(WHAT TO DO):
The number needed is how many lines in these entries contain "pipeline"; give it alone.

Saved entries:
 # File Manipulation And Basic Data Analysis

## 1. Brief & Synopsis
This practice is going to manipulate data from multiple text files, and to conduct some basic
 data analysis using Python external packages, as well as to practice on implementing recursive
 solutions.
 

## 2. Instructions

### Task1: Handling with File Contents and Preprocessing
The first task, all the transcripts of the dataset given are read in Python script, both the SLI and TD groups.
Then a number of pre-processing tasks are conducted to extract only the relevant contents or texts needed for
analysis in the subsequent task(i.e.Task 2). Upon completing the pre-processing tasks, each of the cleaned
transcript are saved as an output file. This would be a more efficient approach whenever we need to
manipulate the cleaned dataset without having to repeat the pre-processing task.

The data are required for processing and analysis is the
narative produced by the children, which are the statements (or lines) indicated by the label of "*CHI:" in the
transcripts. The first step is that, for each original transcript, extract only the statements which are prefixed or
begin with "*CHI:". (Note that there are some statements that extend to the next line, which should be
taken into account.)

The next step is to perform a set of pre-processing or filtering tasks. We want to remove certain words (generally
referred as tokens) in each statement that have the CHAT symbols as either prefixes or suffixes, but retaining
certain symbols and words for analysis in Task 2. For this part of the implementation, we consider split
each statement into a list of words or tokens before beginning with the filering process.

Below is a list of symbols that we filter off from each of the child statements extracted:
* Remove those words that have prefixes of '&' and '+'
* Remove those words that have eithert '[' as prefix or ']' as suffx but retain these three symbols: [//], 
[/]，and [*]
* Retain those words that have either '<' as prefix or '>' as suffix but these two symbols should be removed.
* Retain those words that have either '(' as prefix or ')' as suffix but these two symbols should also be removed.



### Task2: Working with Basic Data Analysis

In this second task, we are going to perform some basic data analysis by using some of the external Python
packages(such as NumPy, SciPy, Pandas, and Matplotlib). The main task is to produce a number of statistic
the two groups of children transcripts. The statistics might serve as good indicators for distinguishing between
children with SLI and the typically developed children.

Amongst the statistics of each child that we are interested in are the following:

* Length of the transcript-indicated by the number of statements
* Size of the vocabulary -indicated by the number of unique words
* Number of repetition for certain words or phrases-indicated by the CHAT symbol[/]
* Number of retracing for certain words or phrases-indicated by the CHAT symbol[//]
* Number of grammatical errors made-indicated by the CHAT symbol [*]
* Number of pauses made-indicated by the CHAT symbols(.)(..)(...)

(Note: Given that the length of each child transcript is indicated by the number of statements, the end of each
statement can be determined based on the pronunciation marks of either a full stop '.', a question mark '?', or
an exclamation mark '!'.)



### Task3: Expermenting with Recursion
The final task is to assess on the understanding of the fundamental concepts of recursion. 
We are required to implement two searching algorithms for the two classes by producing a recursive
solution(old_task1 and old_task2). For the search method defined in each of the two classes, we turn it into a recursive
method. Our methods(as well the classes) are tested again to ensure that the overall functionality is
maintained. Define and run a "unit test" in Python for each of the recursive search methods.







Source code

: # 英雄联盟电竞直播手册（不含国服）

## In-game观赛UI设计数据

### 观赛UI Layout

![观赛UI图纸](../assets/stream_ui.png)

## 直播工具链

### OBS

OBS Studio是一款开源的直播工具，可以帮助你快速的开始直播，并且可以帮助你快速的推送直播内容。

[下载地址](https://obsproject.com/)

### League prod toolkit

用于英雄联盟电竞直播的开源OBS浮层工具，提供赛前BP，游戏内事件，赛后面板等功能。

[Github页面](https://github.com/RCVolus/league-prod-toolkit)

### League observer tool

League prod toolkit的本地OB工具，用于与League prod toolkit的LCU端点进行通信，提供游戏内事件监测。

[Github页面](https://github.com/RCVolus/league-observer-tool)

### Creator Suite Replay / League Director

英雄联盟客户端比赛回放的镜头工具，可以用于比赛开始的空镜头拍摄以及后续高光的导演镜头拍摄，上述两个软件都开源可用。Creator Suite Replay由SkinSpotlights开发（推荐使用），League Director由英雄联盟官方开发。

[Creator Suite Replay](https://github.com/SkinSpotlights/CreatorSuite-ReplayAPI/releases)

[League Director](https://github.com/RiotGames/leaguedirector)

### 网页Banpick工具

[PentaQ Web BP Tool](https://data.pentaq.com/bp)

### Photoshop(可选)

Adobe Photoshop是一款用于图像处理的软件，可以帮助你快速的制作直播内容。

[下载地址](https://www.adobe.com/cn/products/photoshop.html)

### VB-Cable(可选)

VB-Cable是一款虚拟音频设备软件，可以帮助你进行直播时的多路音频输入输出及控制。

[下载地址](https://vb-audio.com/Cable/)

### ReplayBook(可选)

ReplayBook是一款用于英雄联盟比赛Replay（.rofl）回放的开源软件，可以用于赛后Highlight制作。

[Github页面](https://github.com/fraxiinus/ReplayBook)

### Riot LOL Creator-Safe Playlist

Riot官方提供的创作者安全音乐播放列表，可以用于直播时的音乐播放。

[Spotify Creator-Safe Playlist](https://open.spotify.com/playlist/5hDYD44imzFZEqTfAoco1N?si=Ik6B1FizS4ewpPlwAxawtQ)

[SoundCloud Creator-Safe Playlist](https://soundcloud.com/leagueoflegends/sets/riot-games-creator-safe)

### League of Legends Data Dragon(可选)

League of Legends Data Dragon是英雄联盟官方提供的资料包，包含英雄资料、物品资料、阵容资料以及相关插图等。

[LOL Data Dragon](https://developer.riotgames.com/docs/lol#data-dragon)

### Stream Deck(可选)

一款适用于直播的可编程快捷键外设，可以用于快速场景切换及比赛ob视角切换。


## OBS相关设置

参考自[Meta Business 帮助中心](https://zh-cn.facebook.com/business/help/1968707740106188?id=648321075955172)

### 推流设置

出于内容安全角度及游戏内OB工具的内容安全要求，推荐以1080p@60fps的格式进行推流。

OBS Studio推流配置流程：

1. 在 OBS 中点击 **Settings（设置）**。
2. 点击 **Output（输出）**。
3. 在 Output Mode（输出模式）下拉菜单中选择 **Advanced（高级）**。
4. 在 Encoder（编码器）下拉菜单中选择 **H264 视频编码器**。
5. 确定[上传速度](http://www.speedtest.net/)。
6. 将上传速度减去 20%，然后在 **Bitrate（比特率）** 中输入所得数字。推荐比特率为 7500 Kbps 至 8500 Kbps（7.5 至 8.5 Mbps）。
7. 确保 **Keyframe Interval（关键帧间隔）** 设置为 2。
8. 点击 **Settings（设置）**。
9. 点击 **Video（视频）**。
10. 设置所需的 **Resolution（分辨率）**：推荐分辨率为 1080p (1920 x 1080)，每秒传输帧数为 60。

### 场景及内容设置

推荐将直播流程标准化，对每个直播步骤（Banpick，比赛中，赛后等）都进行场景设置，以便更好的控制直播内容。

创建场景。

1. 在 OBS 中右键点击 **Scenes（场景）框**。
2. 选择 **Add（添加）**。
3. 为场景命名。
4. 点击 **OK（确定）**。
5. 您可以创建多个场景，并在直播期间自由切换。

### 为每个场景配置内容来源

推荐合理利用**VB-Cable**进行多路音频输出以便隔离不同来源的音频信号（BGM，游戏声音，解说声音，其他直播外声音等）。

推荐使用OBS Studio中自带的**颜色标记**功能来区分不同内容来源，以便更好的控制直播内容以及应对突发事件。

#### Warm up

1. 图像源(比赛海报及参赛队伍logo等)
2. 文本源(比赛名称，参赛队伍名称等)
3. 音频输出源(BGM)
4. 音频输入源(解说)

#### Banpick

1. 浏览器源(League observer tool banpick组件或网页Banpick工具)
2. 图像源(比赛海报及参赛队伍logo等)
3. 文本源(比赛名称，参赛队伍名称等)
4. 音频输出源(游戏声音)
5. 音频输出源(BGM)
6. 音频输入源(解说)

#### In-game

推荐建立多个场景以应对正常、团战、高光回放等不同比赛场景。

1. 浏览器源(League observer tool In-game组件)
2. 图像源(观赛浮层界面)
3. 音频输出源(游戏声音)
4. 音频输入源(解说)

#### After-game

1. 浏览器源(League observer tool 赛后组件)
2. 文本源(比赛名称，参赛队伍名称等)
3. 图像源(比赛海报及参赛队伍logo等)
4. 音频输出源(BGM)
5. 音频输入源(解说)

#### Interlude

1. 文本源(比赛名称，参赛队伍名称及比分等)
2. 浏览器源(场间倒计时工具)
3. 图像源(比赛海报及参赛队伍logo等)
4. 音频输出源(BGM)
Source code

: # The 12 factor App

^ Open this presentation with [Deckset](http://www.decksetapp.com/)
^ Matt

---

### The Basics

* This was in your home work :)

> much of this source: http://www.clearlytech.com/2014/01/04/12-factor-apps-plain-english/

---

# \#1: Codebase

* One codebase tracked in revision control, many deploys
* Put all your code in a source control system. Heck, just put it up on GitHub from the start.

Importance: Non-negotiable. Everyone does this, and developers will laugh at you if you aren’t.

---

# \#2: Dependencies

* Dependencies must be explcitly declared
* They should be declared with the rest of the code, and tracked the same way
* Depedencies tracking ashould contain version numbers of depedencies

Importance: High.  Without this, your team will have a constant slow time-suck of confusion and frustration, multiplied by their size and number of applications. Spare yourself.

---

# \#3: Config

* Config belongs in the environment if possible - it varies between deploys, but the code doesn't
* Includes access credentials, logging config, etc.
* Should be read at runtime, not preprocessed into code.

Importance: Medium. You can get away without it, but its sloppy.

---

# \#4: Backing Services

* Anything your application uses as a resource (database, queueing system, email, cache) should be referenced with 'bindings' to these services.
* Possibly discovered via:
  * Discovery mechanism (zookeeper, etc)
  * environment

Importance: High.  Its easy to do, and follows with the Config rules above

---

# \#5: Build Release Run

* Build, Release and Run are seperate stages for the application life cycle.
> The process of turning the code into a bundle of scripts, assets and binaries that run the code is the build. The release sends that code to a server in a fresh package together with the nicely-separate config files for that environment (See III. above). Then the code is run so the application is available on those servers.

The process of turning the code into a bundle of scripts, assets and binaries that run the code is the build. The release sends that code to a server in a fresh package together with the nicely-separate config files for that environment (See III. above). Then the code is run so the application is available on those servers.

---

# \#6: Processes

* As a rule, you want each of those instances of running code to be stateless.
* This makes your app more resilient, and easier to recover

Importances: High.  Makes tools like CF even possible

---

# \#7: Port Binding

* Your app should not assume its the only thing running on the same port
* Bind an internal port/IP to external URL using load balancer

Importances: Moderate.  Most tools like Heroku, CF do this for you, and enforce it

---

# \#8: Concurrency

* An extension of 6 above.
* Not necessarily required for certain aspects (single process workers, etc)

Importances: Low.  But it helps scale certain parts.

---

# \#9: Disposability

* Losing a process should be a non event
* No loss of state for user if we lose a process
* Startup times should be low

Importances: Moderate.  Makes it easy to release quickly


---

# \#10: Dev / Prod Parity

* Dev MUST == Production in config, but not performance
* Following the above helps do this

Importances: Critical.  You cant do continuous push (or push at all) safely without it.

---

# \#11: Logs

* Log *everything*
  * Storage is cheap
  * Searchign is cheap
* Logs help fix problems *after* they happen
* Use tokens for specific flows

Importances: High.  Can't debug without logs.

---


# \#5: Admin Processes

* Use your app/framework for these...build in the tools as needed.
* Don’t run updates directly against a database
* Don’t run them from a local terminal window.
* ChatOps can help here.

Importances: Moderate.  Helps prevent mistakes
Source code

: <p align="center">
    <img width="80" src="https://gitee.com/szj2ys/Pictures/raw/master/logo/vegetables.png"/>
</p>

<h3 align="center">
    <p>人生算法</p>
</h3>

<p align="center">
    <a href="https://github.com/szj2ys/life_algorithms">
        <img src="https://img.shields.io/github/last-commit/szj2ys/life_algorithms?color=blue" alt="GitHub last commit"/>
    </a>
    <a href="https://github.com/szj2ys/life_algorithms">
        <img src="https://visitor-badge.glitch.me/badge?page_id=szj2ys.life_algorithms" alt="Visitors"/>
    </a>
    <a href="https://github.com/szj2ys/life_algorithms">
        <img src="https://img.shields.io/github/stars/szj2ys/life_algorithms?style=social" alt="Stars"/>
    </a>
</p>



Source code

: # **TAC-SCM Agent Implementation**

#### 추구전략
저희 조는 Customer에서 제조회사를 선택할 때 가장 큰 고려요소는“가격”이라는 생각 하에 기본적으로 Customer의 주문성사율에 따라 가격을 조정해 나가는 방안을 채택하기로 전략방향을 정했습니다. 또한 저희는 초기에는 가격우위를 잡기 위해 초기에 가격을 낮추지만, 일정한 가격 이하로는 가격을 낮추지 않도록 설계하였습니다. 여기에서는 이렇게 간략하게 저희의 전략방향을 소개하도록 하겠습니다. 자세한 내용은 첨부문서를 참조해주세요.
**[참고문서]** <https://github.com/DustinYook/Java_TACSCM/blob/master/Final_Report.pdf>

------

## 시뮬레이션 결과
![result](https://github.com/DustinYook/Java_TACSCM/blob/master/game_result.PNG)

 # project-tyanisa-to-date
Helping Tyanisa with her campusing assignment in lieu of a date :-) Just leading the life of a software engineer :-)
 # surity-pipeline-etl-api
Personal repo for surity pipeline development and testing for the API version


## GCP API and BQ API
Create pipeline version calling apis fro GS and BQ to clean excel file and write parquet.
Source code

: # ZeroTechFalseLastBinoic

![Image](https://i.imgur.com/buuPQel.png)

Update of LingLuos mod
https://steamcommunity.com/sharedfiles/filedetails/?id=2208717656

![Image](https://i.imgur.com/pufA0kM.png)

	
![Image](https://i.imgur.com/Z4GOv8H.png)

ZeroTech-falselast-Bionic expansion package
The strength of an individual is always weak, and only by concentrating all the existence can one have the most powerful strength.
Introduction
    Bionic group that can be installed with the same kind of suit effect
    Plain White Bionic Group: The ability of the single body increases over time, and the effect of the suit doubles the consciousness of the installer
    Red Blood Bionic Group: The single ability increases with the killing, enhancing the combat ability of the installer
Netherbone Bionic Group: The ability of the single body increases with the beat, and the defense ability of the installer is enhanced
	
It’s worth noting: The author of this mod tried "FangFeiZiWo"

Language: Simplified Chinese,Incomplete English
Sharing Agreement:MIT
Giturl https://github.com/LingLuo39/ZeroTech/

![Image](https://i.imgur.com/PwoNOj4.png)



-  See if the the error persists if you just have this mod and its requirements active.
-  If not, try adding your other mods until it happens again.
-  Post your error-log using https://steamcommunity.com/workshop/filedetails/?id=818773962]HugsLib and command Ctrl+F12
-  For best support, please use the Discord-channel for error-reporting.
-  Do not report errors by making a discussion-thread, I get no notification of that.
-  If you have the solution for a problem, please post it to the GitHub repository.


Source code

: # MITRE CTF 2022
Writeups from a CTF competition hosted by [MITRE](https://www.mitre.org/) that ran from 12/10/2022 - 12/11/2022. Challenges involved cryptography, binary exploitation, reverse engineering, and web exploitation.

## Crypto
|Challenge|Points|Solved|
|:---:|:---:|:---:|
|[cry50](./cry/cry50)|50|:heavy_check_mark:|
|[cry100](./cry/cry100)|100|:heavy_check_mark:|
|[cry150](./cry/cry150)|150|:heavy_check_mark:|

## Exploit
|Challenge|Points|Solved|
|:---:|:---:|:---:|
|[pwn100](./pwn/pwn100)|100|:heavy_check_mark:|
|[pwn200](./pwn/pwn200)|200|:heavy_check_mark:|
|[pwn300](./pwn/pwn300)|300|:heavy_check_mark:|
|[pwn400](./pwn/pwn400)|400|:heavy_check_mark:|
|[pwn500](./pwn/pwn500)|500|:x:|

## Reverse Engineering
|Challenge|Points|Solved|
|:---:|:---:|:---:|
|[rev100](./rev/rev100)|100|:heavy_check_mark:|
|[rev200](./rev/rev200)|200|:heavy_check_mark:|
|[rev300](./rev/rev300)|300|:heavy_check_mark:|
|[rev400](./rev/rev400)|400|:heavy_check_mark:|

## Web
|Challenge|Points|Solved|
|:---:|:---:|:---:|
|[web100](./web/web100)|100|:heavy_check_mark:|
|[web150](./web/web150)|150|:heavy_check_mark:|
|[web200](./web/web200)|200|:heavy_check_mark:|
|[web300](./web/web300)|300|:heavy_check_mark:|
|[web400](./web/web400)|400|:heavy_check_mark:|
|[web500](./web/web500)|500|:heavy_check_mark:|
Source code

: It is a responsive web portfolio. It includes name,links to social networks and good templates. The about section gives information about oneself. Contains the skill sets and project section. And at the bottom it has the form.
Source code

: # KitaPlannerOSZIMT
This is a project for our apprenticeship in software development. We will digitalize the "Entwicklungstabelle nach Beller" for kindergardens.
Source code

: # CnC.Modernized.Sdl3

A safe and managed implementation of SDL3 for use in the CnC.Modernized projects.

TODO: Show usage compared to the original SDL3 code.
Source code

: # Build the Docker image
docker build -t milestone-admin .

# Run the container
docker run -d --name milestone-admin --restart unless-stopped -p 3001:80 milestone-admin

(TASK SOLUTION):
3